Collected data
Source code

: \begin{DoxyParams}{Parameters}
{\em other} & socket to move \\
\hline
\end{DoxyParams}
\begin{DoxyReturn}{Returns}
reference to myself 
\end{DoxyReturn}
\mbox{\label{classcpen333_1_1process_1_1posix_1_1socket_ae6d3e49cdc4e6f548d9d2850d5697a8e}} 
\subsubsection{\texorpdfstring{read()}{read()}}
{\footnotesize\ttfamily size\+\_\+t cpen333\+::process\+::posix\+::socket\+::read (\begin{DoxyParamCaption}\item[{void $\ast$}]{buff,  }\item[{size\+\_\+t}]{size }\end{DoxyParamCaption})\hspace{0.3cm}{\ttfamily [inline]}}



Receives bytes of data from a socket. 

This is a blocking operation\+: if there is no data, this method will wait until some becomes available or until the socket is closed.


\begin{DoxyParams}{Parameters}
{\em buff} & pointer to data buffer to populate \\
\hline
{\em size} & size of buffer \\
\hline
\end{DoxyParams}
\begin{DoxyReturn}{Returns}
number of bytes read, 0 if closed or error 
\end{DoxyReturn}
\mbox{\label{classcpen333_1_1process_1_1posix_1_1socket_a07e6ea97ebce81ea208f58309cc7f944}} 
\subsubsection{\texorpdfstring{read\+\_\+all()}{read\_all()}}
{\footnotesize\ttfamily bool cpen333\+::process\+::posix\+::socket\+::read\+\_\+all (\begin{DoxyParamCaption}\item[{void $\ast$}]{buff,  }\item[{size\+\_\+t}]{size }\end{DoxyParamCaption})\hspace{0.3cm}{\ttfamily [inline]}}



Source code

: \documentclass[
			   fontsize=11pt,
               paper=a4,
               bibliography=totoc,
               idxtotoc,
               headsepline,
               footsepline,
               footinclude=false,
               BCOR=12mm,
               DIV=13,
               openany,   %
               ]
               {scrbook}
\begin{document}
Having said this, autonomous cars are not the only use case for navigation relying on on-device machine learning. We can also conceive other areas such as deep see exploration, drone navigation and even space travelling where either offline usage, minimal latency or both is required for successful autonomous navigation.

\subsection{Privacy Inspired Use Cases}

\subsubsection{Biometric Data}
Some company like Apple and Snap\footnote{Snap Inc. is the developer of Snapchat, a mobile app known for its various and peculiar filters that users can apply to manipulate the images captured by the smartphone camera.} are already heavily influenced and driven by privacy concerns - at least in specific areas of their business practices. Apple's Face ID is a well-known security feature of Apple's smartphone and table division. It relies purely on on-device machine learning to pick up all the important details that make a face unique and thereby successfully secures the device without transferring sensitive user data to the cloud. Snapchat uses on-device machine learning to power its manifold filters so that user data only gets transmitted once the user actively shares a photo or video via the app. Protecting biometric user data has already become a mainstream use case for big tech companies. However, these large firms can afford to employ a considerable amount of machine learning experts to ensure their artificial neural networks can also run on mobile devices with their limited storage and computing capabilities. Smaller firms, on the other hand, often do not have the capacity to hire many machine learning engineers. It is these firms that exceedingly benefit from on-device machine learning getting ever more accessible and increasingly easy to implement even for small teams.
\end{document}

### Work to complete
Filter the records for lines containing the word "inline" and copy each one.

### Exercise result
{\footnotesize\ttfamily size\+\_\+t cpen333\+::process\+::posix\+::socket\+::read (\begin{DoxyParamCaption}\item[{void $\ast$}]{buff,  }\item[{size\+\_\+t}]{size }\end{DoxyParamCaption})\hspace{0.3cm}{\ttfamily [inline]}}
{\footnotesize\ttfamily bool cpen333\+::process\+::posix\+::socket\+::read\+\_\+all (\begin{DoxyParamCaption}\item[{void $\ast$}]{buff,  }\item[{size\+\_\+t}]{size }\end{DoxyParamCaption})\hspace{0.3cm}{\ttfamily [inline]}}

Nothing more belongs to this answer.